- WORK TASK:
Reproduce every line of the listing as written, apart from the pictures.

=-=-=

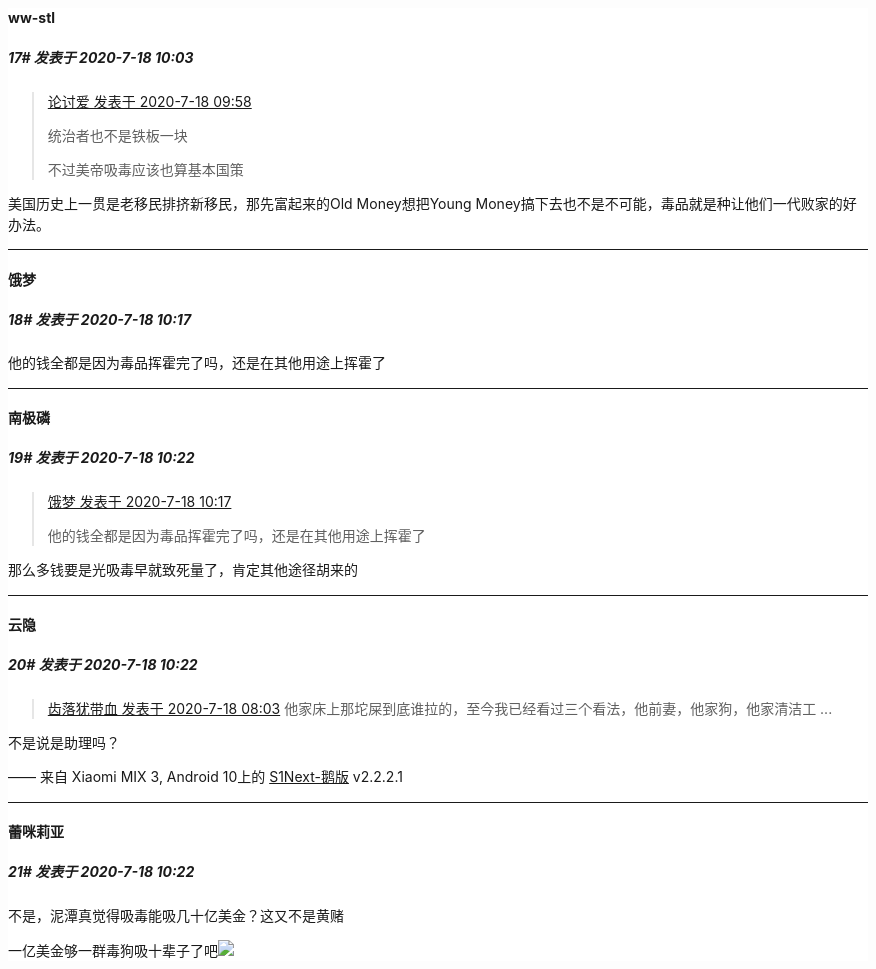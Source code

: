 ####  ww-stl  
##### 17#       发表于 2020-7-18 10:03


<blockquote><a href="httphttps://bbs.saraba1st.com/2b/forum.php?mod=redirect&amp;goto=findpost&amp;pid=48140748&amp;ptid=1947549" target="_blank">论讨爱 发表于 2020-7-18 09:58</a>

统治者也不是铁板一块


不过美帝吸毒应该也算基本国策</blockquote>
美国历史上一贯是老移民排挤新移民，那先富起来的Old Money想把Young Money搞下去也不是不可能，毒品就是种让他们一代败家的好办法。


-----

####  饿梦  
##### 18#       发表于 2020-7-18 10:17


他的钱全都是因为毒品挥霍完了吗，还是在其他用途上挥霍了


-----

####  南极磷  
##### 19#       发表于 2020-7-18 10:22


<blockquote><a href="httphttps://bbs.saraba1st.com/2b/forum.php?mod=redirect&amp;goto=findpost&amp;pid=48140891&amp;ptid=1947549" target="_blank">饿梦 发表于 2020-7-18 10:17</a>

他的钱全都是因为毒品挥霍完了吗，还是在其他用途上挥霍了</blockquote>
那么多钱要是光吸毒早就致死量了，肯定其他途径胡来的


-----

####  云隐  
##### 20#       发表于 2020-7-18 10:22


<blockquote><a href="httphttps://bbs.saraba1st.com/2b/forum.php?mod=redirect&amp;goto=findpost&amp;pid=48140199&amp;ptid=1947549" target="_blank">齿落犹带血 发表于 2020-7-18 08:03</a>
他家床上那坨屎到底谁拉的，至今我已经看过三个看法，他前妻，他家狗，他家清洁工 ...</blockquote>
不是说是助理吗？

—— 来自 Xiaomi MIX 3, Android 10上的 [S1Next-鹅版](https://github.com/ykrank/S1-Next/releases) v2.2.2.1


-----

####  蕾咪莉亚  
##### 21#       发表于 2020-7-18 10:22


不是，泥潭真觉得吸毒能吸几十亿美金？这又不是黄赌


一亿美金够一群毒狗吸十辈子了吧<img src="https://static.saraba1st.com/image/smiley/face2017/067.png" referrerpolicy="no-referrer">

=-=-=

- ANSWER BOX:
Source code

: ####  ww-stl  
##### 17#       发表于 2020-7-18 10:03


<blockquote><a href="httphttps://bbs.saraba1st.com/2b/forum.php?mod=redirect&amp;goto=findpost&amp;pid=48140748&amp;ptid=1947549" target="_blank">论讨爱 发表于 2020-7-18 09:58</a>

统治者也不是铁板一块


不过美帝吸毒应该也算基本国策</blockquote>
美国历史上一贯是老移民排挤新移民，那先富起来的Old Money想把Young Money搞下去也不是不可能，毒品就是种让他们一代败家的好办法。


-----

####  饿梦  
##### 18#       发表于 2020-7-18 10:17


他的钱全都是因为毒品挥霍完了吗，还是在其他用途上挥霍了


-----

####  南极磷  
##### 19#       发表于 2020-7-18 10:22


<blockquote><a href="httphttps://bbs.saraba1st.com/2b/forum.php?mod=redirect&amp;goto=findpost&amp;pid=48140891&amp;ptid=1947549" target="_blank">饿梦 发表于 2020-7-18 10:17</a>

他的钱全都是因为毒品挥霍完了吗，还是在其他用途上挥霍了</blockquote>
那么多钱要是光吸毒早就致死量了，肯定其他途径胡来的


-----

####  云隐  
##### 20#       发表于 2020-7-18 10:22


<blockquote><a href="httphttps://bbs.saraba1st.com/2b/forum.php?mod=redirect&amp;goto=findpost&amp;pid=48140199&amp;ptid=1947549" target="_blank">齿落犹带血 发表于 2020-7-18 08:03</a>
他家床上那坨屎到底谁拉的，至今我已经看过三个看法，他前妻，他家狗，他家清洁工 ...</blockquote>
不是说是助理吗？

—— 来自 Xiaomi MIX 3, Android 10上的 [S1Next-鹅版](https://github.com/ykrank/S1-Next/releases) v2.2.2.1


-----

####  蕾咪莉亚  
##### 21#       发表于 2020-7-18 10:22


不是，泥潭真觉得吸毒能吸几十亿美金？这又不是黄赌


一亿美金够一群毒狗吸十辈子了吧<img src="https://static.saraba1st.com/image/smiley/face2017/067.png" referrerpolicy="no-referrer">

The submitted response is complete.